── PROVIDED INFORMATION ──

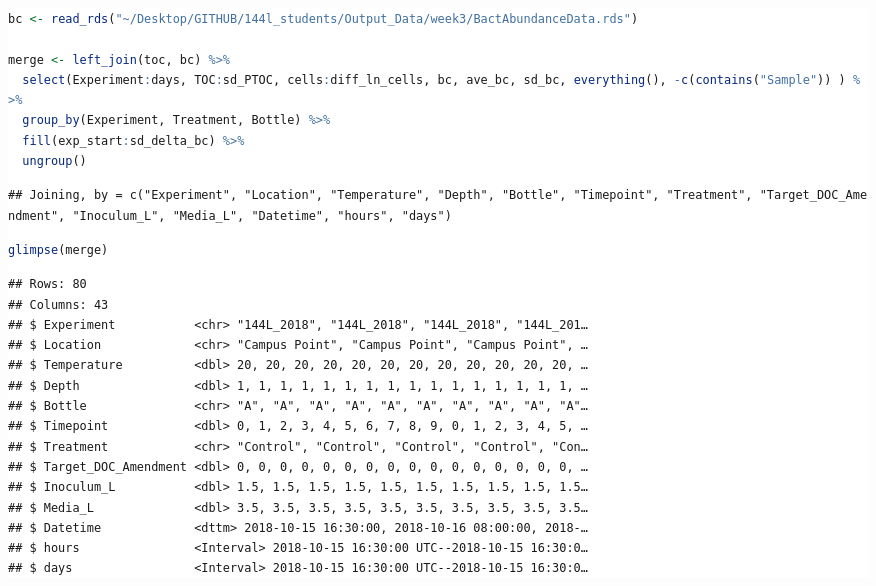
 ``` r
bc <- read_rds("~/Desktop/GITHUB/144l_students/Output_Data/week3/BactAbundanceData.rds")

merge <- left_join(toc, bc) %>% 
  select(Experiment:days, TOC:sd_PTOC, cells:diff_ln_cells, bc, ave_bc, sd_bc, everything(), -c(contains("Sample")) ) %>% 
  group_by(Experiment, Treatment, Bottle) %>% 
  fill(exp_start:sd_delta_bc) %>% 
  ungroup()
```

    ## Joining, by = c("Experiment", "Location", "Temperature", "Depth", "Bottle", "Timepoint", "Treatment", "Target_DOC_Amendment", "Inoculum_L", "Media_L", "Datetime", "hours", "days")

``` r
glimpse(merge)
```

    ## Rows: 80
    ## Columns: 43
    ## $ Experiment           <chr> "144L_2018", "144L_2018", "144L_2018", "144L_201…
    ## $ Location             <chr> "Campus Point", "Campus Point", "Campus Point", …
    ## $ Temperature          <dbl> 20, 20, 20, 20, 20, 20, 20, 20, 20, 20, 20, 20, …
    ## $ Depth                <dbl> 1, 1, 1, 1, 1, 1, 1, 1, 1, 1, 1, 1, 1, 1, 1, 1, …
    ## $ Bottle               <chr> "A", "A", "A", "A", "A", "A", "A", "A", "A", "A"…
    ## $ Timepoint            <dbl> 0, 1, 2, 3, 4, 5, 6, 7, 8, 9, 0, 1, 2, 3, 4, 5, …
    ## $ Treatment            <chr> "Control", "Control", "Control", "Control", "Con…
    ## $ Target_DOC_Amendment <dbl> 0, 0, 0, 0, 0, 0, 0, 0, 0, 0, 0, 0, 0, 0, 0, 0, …
    ## $ Inoculum_L           <dbl> 1.5, 1.5, 1.5, 1.5, 1.5, 1.5, 1.5, 1.5, 1.5, 1.5…
    ## $ Media_L              <dbl> 3.5, 3.5, 3.5, 3.5, 3.5, 3.5, 3.5, 3.5, 3.5, 3.5…
    ## $ Datetime             <dttm> 2018-10-15 16:30:00, 2018-10-16 08:00:00, 2018-…
    ## $ hours                <Interval> 2018-10-15 16:30:00 UTC--2018-10-15 16:30:0…
    ## $ days                 <Interval> 2018-10-15 16:30:00 UTC--2018-10-15 16:30:0…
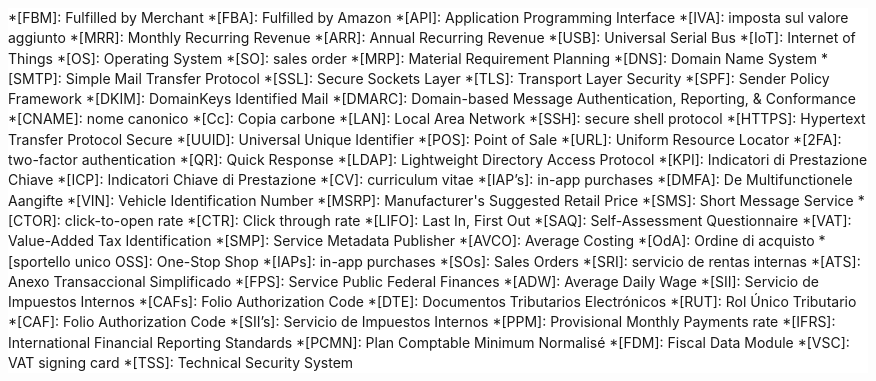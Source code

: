   *[FBM]: Fulfilled by Merchant
  *[FBA]: Fulfilled by Amazon
  *[API]: Application Programming Interface
  *[IVA]: imposta sul valore aggiunto
  *[MRR]: Monthly Recurring Revenue
  *[ARR]: Annual Recurring Revenue
  *[USB]: Universal Serial Bus
  *[IoT]: Internet of Things
  *[OS]: Operating System
  *[SO]: sales order
  *[MRP]: Material Requirement Planning
  *[DNS]: Domain Name System
  *[SMTP]: Simple Mail Transfer Protocol
  *[SSL]: Secure Sockets Layer
  *[TLS]: Transport Layer Security
  *[SPF]: Sender Policy Framework
  *[DKIM]: DomainKeys Identified Mail
  *[DMARC]: Domain-based Message Authentication, Reporting, & Conformance
  *[CNAME]: nome canonico
  *[Cc]: Copia carbone
  *[LAN]: Local Area Network
  *[SSH]: secure shell protocol
  *[HTTPS]: Hypertext Transfer Protocol Secure
  *[UUID]: Universal Unique Identifier
  *[POS]: Point of Sale
  *[URL]: Uniform Resource Locator
  *[2FA]: two-factor authentication
  *[QR]: Quick Response
  *[LDAP]: Lightweight Directory Access Protocol
  *[KPI]: Indicatori di Prestazione Chiave
  *[ICP]: Indicatori Chiave di Prestazione
  *[CV]: curriculum vitae
  *[IAP’s]: in-app purchases
  *[DMFA]: De Multifunctionele Aangifte
  *[VIN]: Vehicle Identification Number
  *[MSRP]: Manufacturer's Suggested Retail Price
  *[SMS]: Short Message Service
  *[CTOR]: click-to-open rate
  *[CTR]: Click through rate
  *[LIFO]: Last In, First Out
  *[SAQ]: Self-Assessment Questionnaire
  *[VAT]: Value-Added Tax Identification
  *[SMP]: Service Metadata Publisher
  *[AVCO]: Average Costing
  *[OdA]: Ordine di acquisto
  *[sportello unico OSS]: One-Stop Shop
  *[IAPs]: in-app purchases
  *[SOs]: Sales Orders
  *[SRI]: servicio de rentas internas
  *[ATS]: Anexo Transaccional Simplificado
  *[FPS]: Service Public Federal Finances
  *[ADW]: Average Daily Wage
  *[SII]: Servicio de Impuestos Internos
  *[CAFs]: Folio Authorization Code
  *[DTE]: Documentos Tributarios Electrónicos
  *[RUT]: Rol Único Tributario
  *[CAF]: Folio Authorization Code
  *[SII’s]: Servicio de Impuestos Internos
  *[PPM]: Provisional Monthly Payments rate
  *[IFRS]: International Financial Reporting Standards
  *[PCMN]: Plan Comptable Minimum Normalisé
  *[FDM]: Fiscal Data Module
  *[VSC]: VAT signing card
  *[TSS]: Technical Security System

───

**EXERCISE BRIEF**
Output all of the data exactly as it stands, minus any images.

**RESPONSE TO THE EXERCISE**
 ``` r
bc <- read_rds("~/Desktop/GITHUB/144l_students/Output_Data/week3/BactAbundanceData.rds")

merge <- left_join(toc, bc) %>% 
  select(Experiment:days, TOC:sd_PTOC, cells:diff_ln_cells, bc, ave_bc, sd_bc, everything(), -c(contains("Sample")) ) %>% 
  group_by(Experiment, Treatment, Bottle) %>% 
  fill(exp_start:sd_delta_bc) %>% 
  ungroup()
```

    ## Joining, by = c("Experiment", "Location", "Temperature", "Depth", "Bottle", "Timepoint", "Treatment", "Target_DOC_Amendment", "Inoculum_L", "Media_L", "Datetime", "hours", "days")

``` r
glimpse(merge)
```

    ## Rows: 80
    ## Columns: 43
    ## $ Experiment           <chr> "144L_2018", "144L_2018", "144L_2018", "144L_201…
    ## $ Location             <chr> "Campus Point", "Campus Point", "Campus Point", …
    ## $ Temperature          <dbl> 20, 20, 20, 20, 20, 20, 20, 20, 20, 20, 20, 20, …
    ## $ Depth                <dbl> 1, 1, 1, 1, 1, 1, 1, 1, 1, 1, 1, 1, 1, 1, 1, 1, …
    ## $ Bottle               <chr> "A", "A", "A", "A", "A", "A", "A", "A", "A", "A"…
    ## $ Timepoint            <dbl> 0, 1, 2, 3, 4, 5, 6, 7, 8, 9, 0, 1, 2, 3, 4, 5, …
    ## $ Treatment            <chr> "Control", "Control", "Control", "Control", "Con…
    ## $ Target_DOC_Amendment <dbl> 0, 0, 0, 0, 0, 0, 0, 0, 0, 0, 0, 0, 0, 0, 0, 0, …
    ## $ Inoculum_L           <dbl> 1.5, 1.5, 1.5, 1.5, 1.5, 1.5, 1.5, 1.5, 1.5, 1.5…
    ## $ Media_L              <dbl> 3.5, 3.5, 3.5, 3.5, 3.5, 3.5, 3.5, 3.5, 3.5, 3.5…
    ## $ Datetime             <dttm> 2018-10-15 16:30:00, 2018-10-16 08:00:00, 2018-…
    ## $ hours                <Interval> 2018-10-15 16:30:00 UTC--2018-10-15 16:30:0…
    ## $ days                 <Interval> 2018-10-15 16:30:00 UTC--2018-10-15 16:30:0…
Source code

:   *[FBM]: Fulfilled by Merchant
  *[FBA]: Fulfilled by Amazon
  *[API]: Application Programming Interface
  *[IVA]: imposta sul valore aggiunto
  *[MRR]: Monthly Recurring Revenue
  *[ARR]: Annual Recurring Revenue
  *[USB]: Universal Serial Bus
  *[IoT]: Internet of Things
  *[OS]: Operating System
  *[SO]: sales order
  *[MRP]: Material Requirement Planning
  *[DNS]: Domain Name System
  *[SMTP]: Simple Mail Transfer Protocol
  *[SSL]: Secure Sockets Layer
  *[TLS]: Transport Layer Security
  *[SPF]: Sender Policy Framework
  *[DKIM]: DomainKeys Identified Mail
  *[DMARC]: Domain-based Message Authentication, Reporting, & Conformance
  *[CNAME]: nome canonico
  *[Cc]: Copia carbone
  *[LAN]: Local Area Network
  *[SSH]: secure shell protocol
  *[HTTPS]: Hypertext Transfer Protocol Secure
  *[UUID]: Universal Unique Identifier
  *[POS]: Point of Sale
  *[URL]: Uniform Resource Locator
  *[2FA]: two-factor authentication
  *[QR]: Quick Response
  *[LDAP]: Lightweight Directory Access Protocol
  *[KPI]: Indicatori di Prestazione Chiave
  *[ICP]: Indicatori Chiave di Prestazione
  *[CV]: curriculum vitae
  *[IAP’s]: in-app purchases
  *[DMFA]: De Multifunctionele Aangifte
  *[VIN]: Vehicle Identification Number
  *[MSRP]: Manufacturer's Suggested Retail Price
  *[SMS]: Short Message Service
  *[CTOR]: click-to-open rate
  *[CTR]: Click through rate
  *[LIFO]: Last In, First Out
  *[SAQ]: Self-Assessment Questionnaire
  *[VAT]: Value-Added Tax Identification
  *[SMP]: Service Metadata Publisher
  *[AVCO]: Average Costing
  *[OdA]: Ordine di acquisto
  *[sportello unico OSS]: One-Stop Shop
  *[IAPs]: in-app purchases
  *[SOs]: Sales Orders
  *[SRI]: servicio de rentas internas
  *[ATS]: Anexo Transaccional Simplificado
  *[FPS]: Service Public Federal Finances
  *[ADW]: Average Daily Wage
  *[SII]: Servicio de Impuestos Internos
  *[CAFs]: Folio Authorization Code
  *[DTE]: Documentos Tributarios Electrónicos
  *[RUT]: Rol Único Tributario
  *[CAF]: Folio Authorization Code
  *[SII’s]: Servicio de Impuestos Internos
  *[PPM]: Provisional Monthly Payments rate
  *[IFRS]: International Financial Reporting Standards
  *[PCMN]: Plan Comptable Minimum Normalisé
  *[FDM]: Fiscal Data Module
  *[VSC]: VAT signing card
  *[TSS]: Technical Security System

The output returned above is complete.